I had had no choice – orders! – but I wondered how my colleagues would take it when they found out. I had an awkward feeling about that in the region of my guts. The feeling puzzled me: was it in anticipation of a difficult moment to come? Or could it be guilt? I couldn't figure it out so set it aside: there was stuff to do. Once the Admiral had approved Vine’s plan he saw no advantage in delay. The show was about to begin.

We had been very, very cautious in our battle plan – ascribing to the enemy the ability to successfully disable anything we put up in their view. We intended an invasive reconnaissance: a close look at what we were dealing with .. which would also conclude with their complete destruction. Our strategy would admit no countermeasures at all.

The command centre was at the ship’s centre of mass, minimising the effects of spinning Constellation in combat. At one end was a large screen, where computed projections of the battle space were displayed - I could do considerably better of course, through my augmentation. Vine was seated at his console to my left with Jung on his other side. I noticed Tina at the back occupying one of the ‘hot desks’. She looked diminished somehow, and was staring fixedly at the screen.

I felt that gnawing feeling more strongly now. Once things started up, it was impossible to know how events would unfold. This could literally be the last few minutes of my life!  I looked around but no-one else seemed as concerned. Vine caught my eye and smiled – a hard smile. He seemed to be having the time of his life. I really couldn't figure him out, didn't he realise how badly this could turn out? I put it down to lack of imagination.

The first overt sign that the operation had started came as a firework detonated on the screen, orbitally forward of the planet. In my machine-augmented mind I could see the dense shell of tiny tungsten ball-bearings expanding from a point.
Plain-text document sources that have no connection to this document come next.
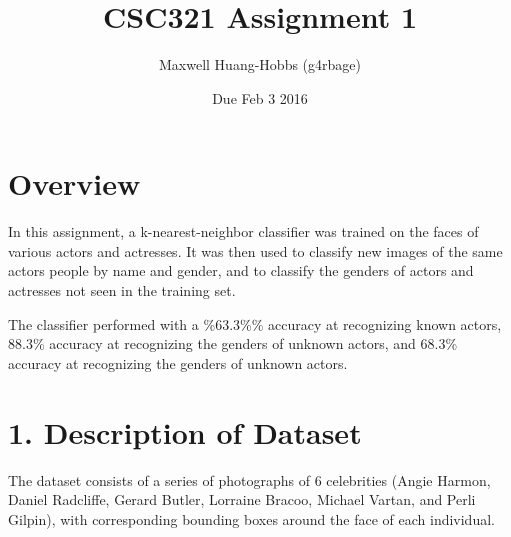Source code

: \documentclass[]{article}
\title{CSC321 Assignment 1\\\vspace{0.5em}{\large Classifying Faces with K-Nearest Neighbors}}
\author{Maxwell Huang-Hobbs (g4rbage)}
\date{Due Feb 3 2016}
\begin{document}
\maketitle

\section{Overview}\label{overview}

In this assignment, a k-nearest-neighbor classifier was trained on the
faces of various actors and actresses. It was then used to classify new
images of the same actors people by name and gender, and to classify the
genders of actors and actresses not seen in the training set.

The classifier performed with a \%63.3\%\% accuracy at recognizing known
actors, \(88.3\)\% accuracy at recognizing the genders of unknown
actors, and \(68.3\)\% accuracy at recognizing the genders of unknown
actors.

\section{1. Description of Dataset}\label{description-of-dataset}

The dataset consists of a series of photographs of 6 celebrities (Angie
Harmon, Daniel Radcliffe, Gerard Butler, Lorraine Bracoo, Michael
Vartan, and Perli Gilpin), with corresponding bounding boxes around the
face of each individual.
\end{document}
The event had been carefully calculated: in a few minutes the planet's orbital path would puncture the ever-growing shell we had created, and some minutes later it would find itself momentarily at the centre of a spherical surface composed of tiny, shiny balls of the most refractory metal known.

These motes of tungsten were entirely passive. With no electronics, power supply or device-functionality, their only function was to reflect. With telescopic sensors on our ship and at other similarly distant locations, we could image any electromagnetic emissions from the alien outpost, either active or involuntary, across the spectrum.
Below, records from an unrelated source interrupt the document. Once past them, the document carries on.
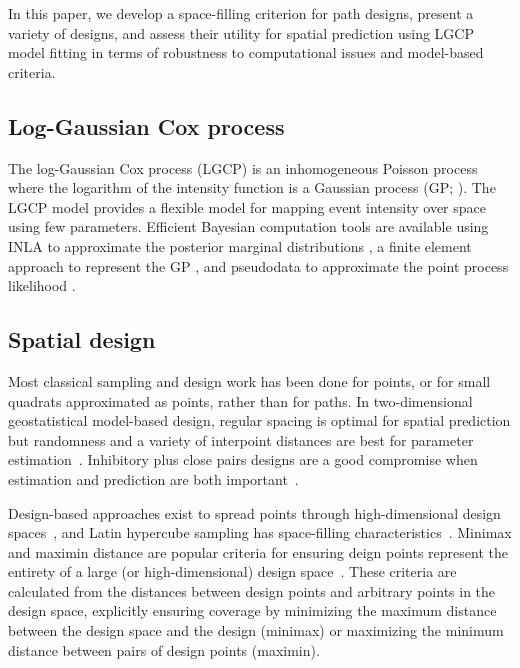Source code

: \documentclass[review]{elsarticle}
\begin{document}
In this paper, we develop a space-filling criterion for path designs, present
a variety of designs, and assess their utility for spatial prediction using
LGCP model fitting in terms of robustness to computational issues and
model-based criteria.


\subsection{Log-Gaussian Cox process}

The log-Gaussian Cox process (LGCP) is an inhomogeneous Poisson process where
the logarithm of the intensity function is a Gaussian process (GP;
\citealt{moelleretal}). The LGCP model provides a flexible model for mapping event
intensity over space using few parameters. Efficient Bayesian computation tools
are available using INLA to approximate the posterior marginal distributions
\citep{rueetal}, a finite element approach to represent the GP
\citep{lindgrenetal}, and pseudodata to approximate the point process
likelihood \citep{simpsonetal}.


\subsection{Spatial design}

Most classical sampling and design work has been done for points, or for small
quadrats approximated as points, rather than for paths. In two-dimensional
geostatistical model-based design, regular spacing is optimal for spatial
prediction but randomness and a variety of interpoint distances are best for
parameter estimation~\citep{diggle}. Inhibitory plus close pairs designs are a
good compromise when estimation and prediction are both
important~\citep{chipetaetal2017}.

Design-based approaches exist to spread points through high-dimensional design
spaces~\citep{borkowskipiepel}, and Latin hypercube sampling has space-filling
characteristics~\citep{mckayetal,husslageetal}. Minimax and maximin distance
are popular criteria for ensuring deign points represent the entirety of a
large (or high-dimensional) design space~\citep{johnson}. These criteria
are calculated from the distances between design points and arbitrary
points in the design space, explicitly ensuring coverage by minimizing the
maximum distance between the design space and the design (minimax) or
maximizing the minimum distance between pairs of design points (maximin).
\end{document}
Even if our opponents used high-powered beam weapons to try to clear the cloud, it was so vast and so refractory that success could not come rapidly. And we only needed it for twelve minutes.
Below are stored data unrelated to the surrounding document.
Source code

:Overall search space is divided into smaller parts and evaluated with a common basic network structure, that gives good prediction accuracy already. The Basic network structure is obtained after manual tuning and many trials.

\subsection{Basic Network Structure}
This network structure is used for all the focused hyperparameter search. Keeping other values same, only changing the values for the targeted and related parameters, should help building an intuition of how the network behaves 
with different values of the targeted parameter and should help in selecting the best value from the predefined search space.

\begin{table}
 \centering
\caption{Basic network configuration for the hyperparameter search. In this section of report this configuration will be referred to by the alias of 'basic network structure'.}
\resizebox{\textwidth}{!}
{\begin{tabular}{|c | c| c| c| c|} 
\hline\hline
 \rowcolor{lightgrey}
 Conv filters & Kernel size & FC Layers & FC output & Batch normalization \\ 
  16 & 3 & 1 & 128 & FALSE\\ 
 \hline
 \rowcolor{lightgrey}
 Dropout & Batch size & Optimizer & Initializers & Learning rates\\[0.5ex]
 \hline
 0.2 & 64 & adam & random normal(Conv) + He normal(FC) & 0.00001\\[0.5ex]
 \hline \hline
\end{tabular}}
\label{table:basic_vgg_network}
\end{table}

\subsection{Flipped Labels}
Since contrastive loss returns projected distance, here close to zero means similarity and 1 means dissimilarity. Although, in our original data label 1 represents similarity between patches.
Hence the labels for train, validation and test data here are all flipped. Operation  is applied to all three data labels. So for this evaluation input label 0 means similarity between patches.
The next phase of the plan required even more exquisite timing. Imagine a tangent line to the planet, brushing its surface ever-so-lightly at the aliens’ exact location. Extend it in both directions around one million km. At one end place a Terawatt gamma ray laser battery, at the other a telescope array.

Now, a small correction: put both the laser and telescope on trajectories where they’re below the planetary horizon as seen from the enemy base. They’re rising slowly, led by the laser battery. The plan is driven wholly by the speed of light.

In my body-hugging command chair, visualising a dynamic near-space model in real-time, I watch the clock tick down to t = zero.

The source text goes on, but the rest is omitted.